At the end of this excerpt though is the key point- when sponsored blogs are present, they must CLEARLY MARKED AS SUCH.  In a blog post about the scandal, Superbug shared specific guidelines from  American Society of Magazine Editors that state:

We recommend the following standards (subject to change as the medium evolves):
The home page and all subsequent pages of a publication’s Web site should display the publication’s name and logo prominently, in order to clarify who controls the content of the site.
All online pages should clearly distinguish between editorial and advertising or sponsored content. If any content comes from a source other than the editors, it should be clearly labeled. A magazine’s name or logo should not be used in a way that suggests editorial endorsement of an advertiser.
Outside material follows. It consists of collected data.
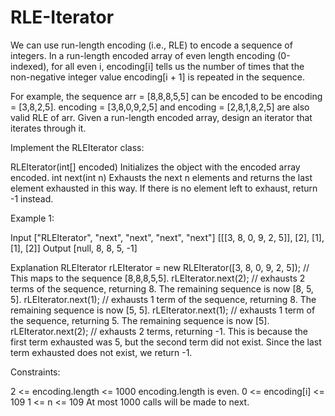 # RLE-Iterator

We can use run-length encoding (i.e., RLE) to encode a sequence of integers. In a run-length encoded array of even length encoding (0-indexed), for all even i, encoding[i] tells us the number of times that the non-negative integer value encoding[i + 1] is repeated in the sequence.

For example, the sequence arr = [8,8,8,5,5] can be encoded to be encoding = [3,8,2,5]. encoding = [3,8,0,9,2,5] and encoding = [2,8,1,8,2,5] are also valid RLE of arr.
Given a run-length encoded array, design an iterator that iterates through it.

Implement the RLEIterator class:

RLEIterator(int[] encoded) Initializes the object with the encoded array encoded.
int next(int n) Exhausts the next n elements and returns the last element exhausted in this way. If there is no element left to exhaust, return -1 instead.
 

Example 1:

Input
["RLEIterator", "next", "next", "next", "next"]
[[[3, 8, 0, 9, 2, 5]], [2], [1], [1], [2]]
Output
[null, 8, 8, 5, -1]

Explanation
RLEIterator rLEIterator = new RLEIterator([3, 8, 0, 9, 2, 5]); // This maps to the sequence [8,8,8,5,5].
rLEIterator.next(2); // exhausts 2 terms of the sequence, returning 8. The remaining sequence is now [8, 5, 5].
rLEIterator.next(1); // exhausts 1 term of the sequence, returning 8. The remaining sequence is now [5, 5].
rLEIterator.next(1); // exhausts 1 term of the sequence, returning 5. The remaining sequence is now [5].
rLEIterator.next(2); // exhausts 2 terms, returning -1. This is because the first term exhausted was 5,
but the second term did not exist. Since the last term exhausted does not exist, we return -1.
 

Constraints:

2 <= encoding.length <= 1000
encoding.length is even.
0 <= encoding[i] <= 109
1 <= n <= 109
At most 1000 calls will be made to next.
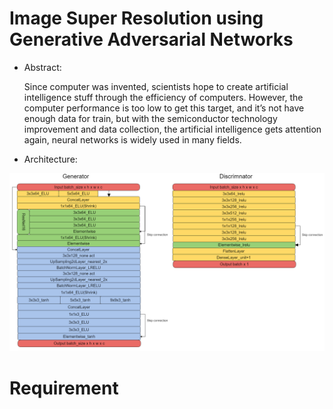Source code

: # Image Super Resolution using Generative Adversarial Networks

* Abstract:

    Since computer was invented, scientists hope to create artificial intelligence stuff through the efficiency of computers. 
    However, the computer performance is too low to get this target, and it’s not have enough data for train, but with the 
    semiconductor technology improvement and data collection, the artificial intelligence gets attention again, neural networks 
    is widely used in many fields.

* Architecture:

![Alt text](/img/ESRGAN2m.png)

# Requirement


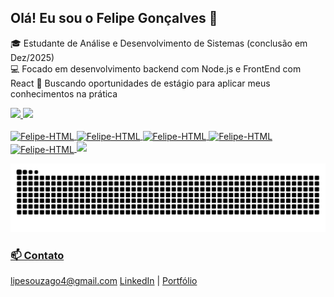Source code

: ## Olá! Eu sou o Felipe Gonçalves 👋

🎓 Estudante de Análise e Desenvolvimento de Sistemas (conclusão em Dez/2025)  
💻 Focado em desenvolvimento backend com Node.js e FrontEnd com React 
🚀 Buscando oportunidades de estágio para aplicar meus conhecimentos na prática

 <a href="https://github.com/felgonsa">
  <img height="160em" src="https://github-readme-stats.vercel.app/api?username=felgonsa&show_icons=true&theme=dark&include_all_commits=true&count_private=true""/>
  <img height="160em" src="https://github-readme-stats.vercel.app/api/top-langs/?username=felgonsa&layout=compact&langs_count=7&theme=dark"/>
</div>

<div style="display: inline_block"><br>
                                  
          
  <img align="center" alt="Felipe-HTML" height="50" width="60" src="https://cdn.jsdelivr.net/gh/devicons/devicon/icons/html5/html5-original.svg">
  <img align="center" alt="Felipe-HTML" height="50" width="60" src="https://cdn.jsdelivr.net/gh/devicons/devicon/icons/javascript/javascript-original.svg">  
  <img align="center" alt="Felipe-HTML" height="50" width="60" src="https://cdn.jsdelivr.net/gh/devicons/devicon/icons/css3/css3-original.svg">
  <img align="center" alt="Felipe-HTML" height="50" width="60" src="https://cdn.jsdelivr.net/gh/devicons/devicon@latest/icons/nodejs/nodejs-original-wordmark.svg">
  <img align="center" alt="Felipe-HTML" height="50" width="60" src="https://cdn.jsdelivr.net/gh/devicons/devicon@latest/icons/react/react-original.svg">
  <img height="30" src="https://cdn.jsdelivr.net/gh/devicons/devicon/icons/postgresql/postgresql-original.svg"/>
                                                                                                                                       
  
  ![Snake animation](https://github.com/felgonsa/felgonsa/blob/output/github-contribution-grid-snake.svg)


  ### 📫 Contato

lipesouzago4@gmail.com 
[LinkedIn](https://www.linkedin.com/in/seu-linkedin) | [Portfólio](https://felgonsa.github.io/portfolio/)


</div>
                                                                                                                                              
                                                                                                                                       
                                                                                                                                              
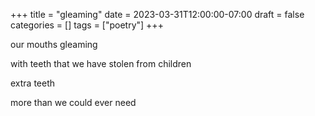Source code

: +++
title = "gleaming"
date = 2023-03-31T12:00:00-07:00
draft = false
categories = []
tags = ["poetry"]
+++

our mouths gleaming

with teeth that we have stolen from children

extra teeth

more than we could ever need
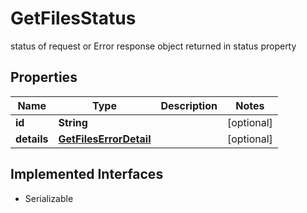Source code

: 

# GetFilesStatus

status of request or Error response object returned in status property

## Properties

Name | Type | Description | Notes
------------ | ------------- | ------------- | -------------
**id** | **String** |  |  [optional]
**details** | [**GetFilesErrorDetail**](GetFilesErrorDetail.md) |  |  [optional]


## Implemented Interfaces

* Serializable


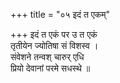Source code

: +++
title = "०५ इदं त एकम्"

+++
इदं त एकं पर उ त एकं  
तृतीयेन ज्योतिषा सं विशस्व ।  
संवेशने तन्वश् चारुर् एधि  
प्रियो देवानां परमे सधस्थे ॥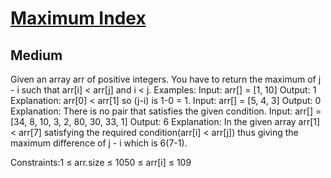 # [Maximum Index](https://www.geeksforgeeks.org/problems/maximum-index-1587115620/1?page=2&status=unsolved&sortBy=submissions)
## Medium
Given an array arr of positive integers. You have to return the maximum of j - i such that arr[i] &lt; arr[j] and i &lt;&nbsp;j.
Examples:
Input: arr[] = [1, 10]
Output: 1
Explanation: arr[0] &lt; arr[1] so (j-i) is 1-0 = 1.
Input: arr[] = [5, 4, 3]
Output: 0
Explanation: There is no pair that satisfies the given condition.
Input: arr[] = [34, 8, 10, 3, 2, 80, 30, 33, 1]
Output: 6
Explanation: In the given array arr[1] &lt; arr[7] satisfying the required condition(arr[i] &lt; arr[j]) thus giving the maximum difference of j - i which is 6(7-1).

Constraints:1 ≤ arr.size ≤ 1050 ≤ arr[i] ≤ 109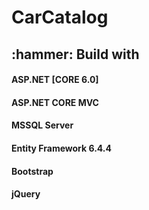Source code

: # CarCatalog
 
 <h2>:hammer: Build with</h2>

<h4>ASP.NET [CORE 6.0]</h2>
<h4>ASP.NET CORE MVC</h2>
<h4>MSSQL Server</h2>
<h4>Entity Framework 6.4.4</h2>
<h4>Bootstrap</h2>
<h4>jQuery</h2>
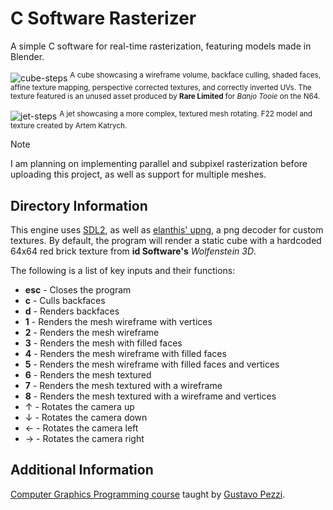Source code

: # C Software Rasterizer

A simple C software for real-time rasterization, featuring models made in Blender.

![cube-steps](https://github.com/Nico-Posateri/c-software-rasterizer/assets/141705409/4f530095-8d02-4f2c-9747-43af5d66acf9)
<sup>A cube showcasing a wireframe volume, backface culling, shaded faces, affine texture mapping, perspective corrected textures, and correctly inverted UVs. The texture featured is an unused asset produced by **Rare Limited** for *Banjo Tooie* on the N64.</sup>

![jet-steps](https://github.com/Nico-Posateri/c-software-rasterizer/assets/141705409/89d56d30-f8f9-4136-a446-62b205fac922)
<sup>A jet showcasing a more complex, textured mesh rotating. F22 model and texture created by Artem Katrych.</sup>

> [!NOTE]
> I am planning on implementing parallel and subpixel rasterization before uploading this project, as well as support for multiple meshes.

## Directory Information

This engine uses [SDL2](https://github.com/libsdl-org/SDL/releases/tag/release-2.28.5), as well as [elanthis' upng](https://github.com/elanthis/upng), a png decoder for custom textures. By default, the program will render a static cube with a hardcoded 64x64 red brick texture from **id Software's** *Wolfenstein 3D*.

The following is a list of key inputs and their functions:
- **esc** - Closes the program
- **c** - Culls backfaces
- **d** - Renders backfaces
- **1** - Renders the mesh wireframe with vertices
- **2** - Renders the mesh wireframe
- **3** - Renders the mesh with filled faces
- **4** - Renders the mesh wireframe with filled faces
- **5** - Renders the mesh wireframe with filled faces and vertices
- **6** - Renders the mesh textured
- **7** - Renders the mesh textured with a wireframe
- **8** - Renders the mesh textured with a wireframe and vertices
- &#8593; - Rotates the camera up
- &#8595; - Rotates the camera down
- &#8592; - Rotates the camera left
- &#8594; - Rotates the camera right

## Additional Information

[Computer Graphics Programming course](https://pikuma.com/courses/learn-3d-computer-graphics-programming) taught by [Gustavo Pezzi](https://github.com/gustavopezzi).
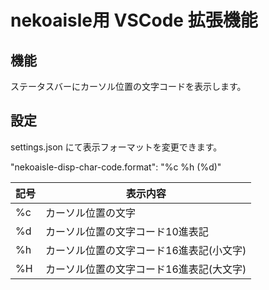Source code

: # nekoaisle用 VSCode 拡張機能

## 機能
ステータスバーにカーソル位置の文字コードを表示します。

## 設定
settings.json にて表示フォーマットを変更できます。

"nekoaisle-disp-char-code.format": "%c %h (%d)"

| 記号 | 表示内容                                 |
| ---- | ---------------------------------------- |
| %c   | カーソル位置の文字                       |
| %d   | カーソル位置の文字コード10進表記         |
| %h   | カーソル位置の文字コード16進表記(小文字) |
| %H   | カーソル位置の文字コード16進表記(大文字) |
The site’s sponsorship policies should be clearly noted, either in text accompanying the article or on a disclosure page (see item 8), to clarify that the sponsor had no input regarding the content.
Hypertext links that appear within the editorial content of a site, including those within graphics, should be at the discretion of the editors. If links are paid for by advertisers, that should be disclosed to users.
Special advertising or “advertorial” features should be labelled as such.

In the case of the Pepsi blog, Food Frontiers, it was not clearly marked as advertising.  There was no transparency.  Instead, the blog sat alongside those of pre-established, respected scientists and writers who earned their invitation to be a part of ScienceBlogs through respect.  David Dobbs wrote a great post on the matter.  Dobbs was just one of many Sciblings who took part in a mass exodus from ScienceBlogs and have been establishing new homes elsewhere on the web…and so now I remind you all to update your RSS feeds and blogrolls, as I have just done, to make sure you support all these wonderful science bloggers on their journeys to new homes on the web.

It is with great sadness that I watch all these bloggers leave ScienceBlogs and find new homes, and marks a changing landscape in the blogosphere.  I urge you all to read Bora’s post on the changing science blogging ecosystem- I cried while reading it.  PZ Myers may have the top-ranked science blog out there, but to me, Bora is the center of the science blogging universe.  To see him leave ScienceBlogs really means the end of an era.

This new era is a strange one.  For nearly two years, I have held ScienceBlogs in high regard.  I’d dreamt of one day being invited to be a Scibling, something I viewed as an honor.  But the recent actions of Seed have tainted that respect, and left a funny taste in my mouth….sort of like when you burp hot-dog flavor while eating an ice-cream cone hours later.  The bad taste may subside, but it all depends on how Seed handles itself in the near future.  I know there are still concerns and issues with those who have chosen to remain at ScienceBlogs, but that several of those individuals are seeking big changes from Seed in order to stay put.  Hopefully their needs are met.  The way Seed chooses to handle itself from here on out will dictate whether or not it will be able to regain the respect it once had.

{ 1 comment… read it below or add one }

mc October 12, 2010 at 2:18 pm

i guess i’m too knew to this table to understand why folks left rather than seeking a meeting with Bly – virtually or otherwise – to workout what happened and, since it has been such a good place – to see first and foremost about making it a better place.

That seems a pretty shite thing to do, too: hemming and hawing aside about to leave or not, but to leave without discussion.

Isn’t that what folks critique’d seed for doing? making this change without discussion? way to model back behaviour. seems we’re not so good as scientists for modelling the change we want, either.